### TASK DESCRIPTION
Copy every entry exactly as it stands, though any image it holds should stay out of the copy.

::::::::::

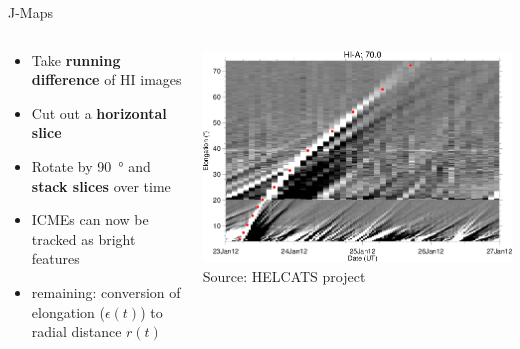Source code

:\documentclass[10pt,aspectratio=169,usenames,dvipsnames]{beamer}
\begin{document}
\begin{frame}{J-Maps}
    \begin{columns}
        \begin{column}{0.35\textwidth}
            \begin{itemize}
                \item Take \textbf{running difference} of HI images
                \item Cut out a \textbf{horizontal slice}
                \item Rotate by \SI{90}{\degree} and \textbf{stack slices} over time
                \item ICMEs can now be tracked as bright features
                \item remaining: conversion of elongation ($\epsilon(t)$) to radial distance $r(t)$
            \end{itemize}
        \end{column}
        \begin{column}{0.65\textwidth}
            \includegraphics[width=\textwidth]{images/HCME_A__20120123_01.png}
            \small Source: HELCATS project
        \end{column}
    \end{columns}
\end{frame}
\end{document}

::::::::::

### EXERCISE RESPONSE
Source code

:\documentclass[10pt,aspectratio=169,usenames,dvipsnames]{beamer}
\begin{document}
\begin{frame}{J-Maps}
    \begin{columns}
        \begin{column}{0.35\textwidth}
            \begin{itemize}
                \item Take \textbf{running difference} of HI images
                \item Cut out a \textbf{horizontal slice}
                \item Rotate by \SI{90}{\degree} and \textbf{stack slices} over time
                \item ICMEs can now be tracked as bright features
                \item remaining: conversion of elongation ($\epsilon(t)$) to radial distance $r(t)$
            \end{itemize}
        \end{column}
        \begin{column}{0.65\textwidth}
            \includegraphics[width=\textwidth]{images/HCME_A__20120123_01.png}
            \small Source: HELCATS project
        \end{column}
    \end{columns}
\end{frame}
\end{document}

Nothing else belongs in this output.